AI experiment with POEMPORTRAITS
POEMPORTRAITS is an online experimental site which generates a poetic line from a single word input of the user. They ask you to donate a word of your choice and take a self-portrait. The process is smooth. Their AI algorithm expands the donated word into original lines of verse. The algorithm is trained on millions of words of 19th-century poetry. Sound interesting? I just tried it.
My donated word: Convergence (I tried to be tricky with them)
Here is the output:
They provided me with a unique POEMPORTRAIT of my face. The lines of the AI poetry illuminates my face here. Looks cool. Good fun! The AI model is ever-evolving and making itself perfect day by day.

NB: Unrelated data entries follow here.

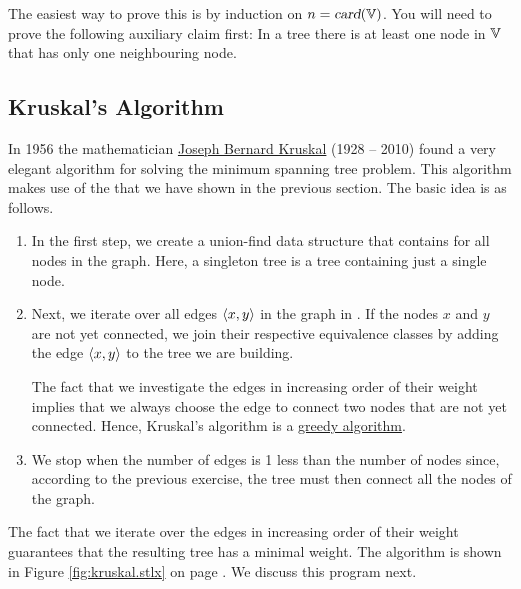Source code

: \hint
The easiest way to prove this is by induction on $n = \textsl{card}(\mathbb{V})$.  You will need to prove the
following auxiliary claim first: In a tree there is at least one node in ${\mathbb V}$ that has
only one neighbouring node. 
\eox

\subsection{Kruskal's Algorithm}
In 1956 the mathematician \href{https://en.wikipedia.org/wiki/Joseph_Kruskal}{Joseph Bernard Kruskal} (1928 -- 2010) 
found a very elegant algorithm for solving the minimum spanning tree problem.   This algorithm makes use
of the  that we have shown in the previous section.  The basic idea is as
follows.
\begin{enumerate}
\item In the first step, we create a union-find data structure that contains 
      for all nodes in the graph.  Here, a singleton tree is a tree containing just a single node.
\item Next, we iterate over all edges $\pair(x, y)$ in the graph in .
      If the nodes $x$ and $y$ are not yet connected, we join their respective equivalence classes by adding
      the edge $\pair(x, y)$ to the tree we are building.

      The fact that we investigate the edges in increasing order of their weight implies that we always choose
      the  edge to connect two nodes that are not yet connected.  Hence, Kruskal's algorithm is a
      \href{https://en.wikipedia.org/wiki/Greedy_algorithm}{greedy algorithm}.
\item We stop when the number of edges is 1 less than the number of nodes since, according to the
      previous exercise, the tree must then connect all the nodes of the graph. 
\end{enumerate}
The fact that we iterate over the edges in increasing order of their weight guarantees that the
resulting tree has a minimal weight.
The algorithm is shown in Figure \ref{fig:kruskal.stlx} on page \pageref{fig:kruskal.stlx}.  We
discuss this program next.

AI experiment with poem-generator
Poem-generator is a site which uses AI to craft a full poetry. Yes, you hear it right. A poem fully generated by AI. You need to provide some words as inputs and you need to select the mood of the poem. I wanted to give them a tough task. So, I wanted to create a sonnet. Sonnet’s 14-line length and its two-part ‘argument’ structure can be tough for the AI bot. I selected ‘love’ mode.
Here is my input:
And this is the output:
Ode to the Girl
-A Sonnet by paragism
My caring girl, you inspire me to write.
How I love the way you gaze, walk and sleep,
Invading my mind day and through the night,
Always dreaming about the darling gaze.
Let me compare you to a long ember?
You are more blazing, glorious and round
Stark frost nips the robins of December.
And wintertime has the darling compound.
How do I love you? Let me count the ways.
I love your amazing cheek, hair and eyes.

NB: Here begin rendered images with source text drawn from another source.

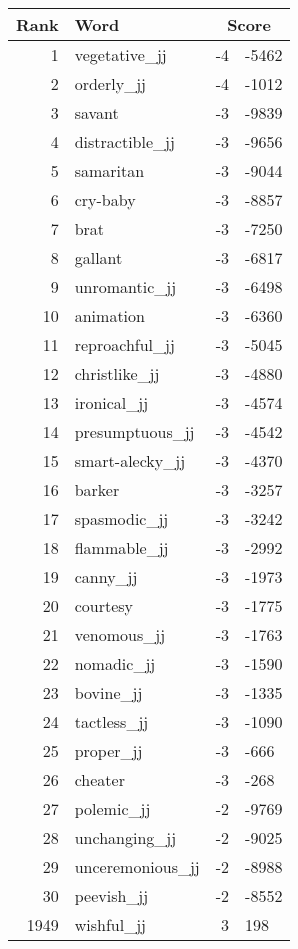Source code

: \begin{longtable}[!htbp]{| rlr@{.}l |}
    \hline
    \textbf{Rank} & \textbf{Word} & \multicolumn{2}{c|}{\textbf{Score}} \\
    \hline
    \endhead
    1 & vegetative\_jj & -4 & -5462 \\
    2 & orderly\_jj & -4 & -1012 \\
    3 & savant & -3 & -9839 \\
    4 & distractible\_jj & -3 & -9656 \\
    5 & samaritan & -3 & -9044 \\
    6 & cry-baby & -3 & -8857 \\
    7 & brat & -3 & -7250 \\
    8 & gallant & -3 & -6817 \\
    9 & unromantic\_jj & -3 & -6498 \\
    10 & animation & -3 & -6360 \\
    11 & reproachful\_jj & -3 & -5045 \\
    12 & christlike\_jj & -3 & -4880 \\
    13 & ironical\_jj & -3 & -4574 \\
    14 & presumptuous\_jj & -3 & -4542 \\
    15 & smart-alecky\_jj & -3 & -4370 \\
    16 & barker & -3 & -3257 \\
    17 & spasmodic\_jj & -3 & -3242 \\
    18 & flammable\_jj & -3 & -2992 \\
    19 & canny\_jj & -3 & -1973 \\
    20 & courtesy & -3 & -1775 \\
    21 & venomous\_jj & -3 & -1763 \\
    22 & nomadic\_jj & -3 & -1590 \\
    23 & bovine\_jj & -3 & -1335 \\
    24 & tactless\_jj & -3 & -1090 \\
    25 & proper\_jj & -3 & -666 \\
    26 & cheater & -3 & -268 \\
    27 & polemic\_jj & -2 & -9769 \\
    28 & unchanging\_jj & -2 & -9025 \\
    29 & unceremonious\_jj & -2 & -8988 \\
    30 & peevish\_jj & -2 & -8552 \\
    1949 & wishful\_jj & 3 & 198 \\

\end{longtable}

Thinking of your daring hair fills my days.
My love for you is the aesthetic fries.
Now I must away with a staring heart,
Remember my round words whilst we're apart.
Not bad. What say? A sonnet generally throws a question and gives an answer. The poem captures the flow very well. Some words look insensible but I can discount those. Some parts are heavily inspired from some popular poems but a layman will hardly understand. I didn’t try this but it was possible for me to alter a few words to make it more meaningful. Overall, I’ll rate the AI job very decent.
Heard about the programmer poet of 1960s?
South African-born J.M. Coetzee won Nobel prize in literature in 2003. He started his career as a programmer with IBM surprisingly and then, in the 1960s, worked with the Atlas 2 supercomputer at the United Kingdom’s Atomic Energy Research Establishment. Coetzee published a fictionalized autobiographical memoir titled ‘Youth’ in 2002. The protagonist’s name was John. Coetzee wrote in that book: “Although Atlas is not a machine built to handle textual materials, he uses the dead hours of the night to get it to print out thousands of lines in the style of Pablo Neruda, using as a lexicon a list of the most powerful words in The Heights of Macchu Picchu.” In his real life, Coetzee wrote specific codes to generate verses on the British supercomputer and that was 1960s! He also published some of them after alterations.
Coetzee was the first programmer poet in the history. Coetzee’s experiments didn’t find much attention that time as programmers weren’t interested in verses and poets weren’t interested in programming. But Coetzee created the impossible bridge between programming and poetry. Today’s AI poetry or literary work is only an extension of that. History of technology is really strange. AI poetry is definitely experimental but don’t miss the fun quotient. Can a combination of AI and human intelligence create the next generation of poems? What’s the harm? Coetzee tried it almost 60 years back!